***** Records shown

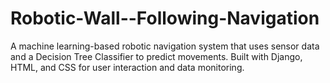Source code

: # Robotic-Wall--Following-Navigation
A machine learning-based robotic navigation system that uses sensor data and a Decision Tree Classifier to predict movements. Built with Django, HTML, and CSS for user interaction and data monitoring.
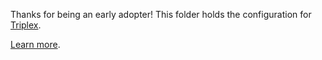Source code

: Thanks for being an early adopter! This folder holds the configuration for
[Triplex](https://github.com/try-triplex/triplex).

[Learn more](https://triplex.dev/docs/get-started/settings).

**********
***** Records shown

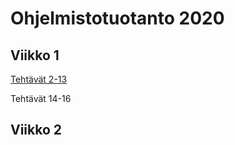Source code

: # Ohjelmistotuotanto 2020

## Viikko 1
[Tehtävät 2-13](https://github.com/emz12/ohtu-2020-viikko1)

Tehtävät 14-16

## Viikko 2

**********

**What you have to do:**
All lines with the word "triplex" should be copied from the material above.

**Result of the task:**
[Triplex](https://github.com/try-triplex/triplex).
[Learn more](https://triplex.dev/docs/get-started/settings).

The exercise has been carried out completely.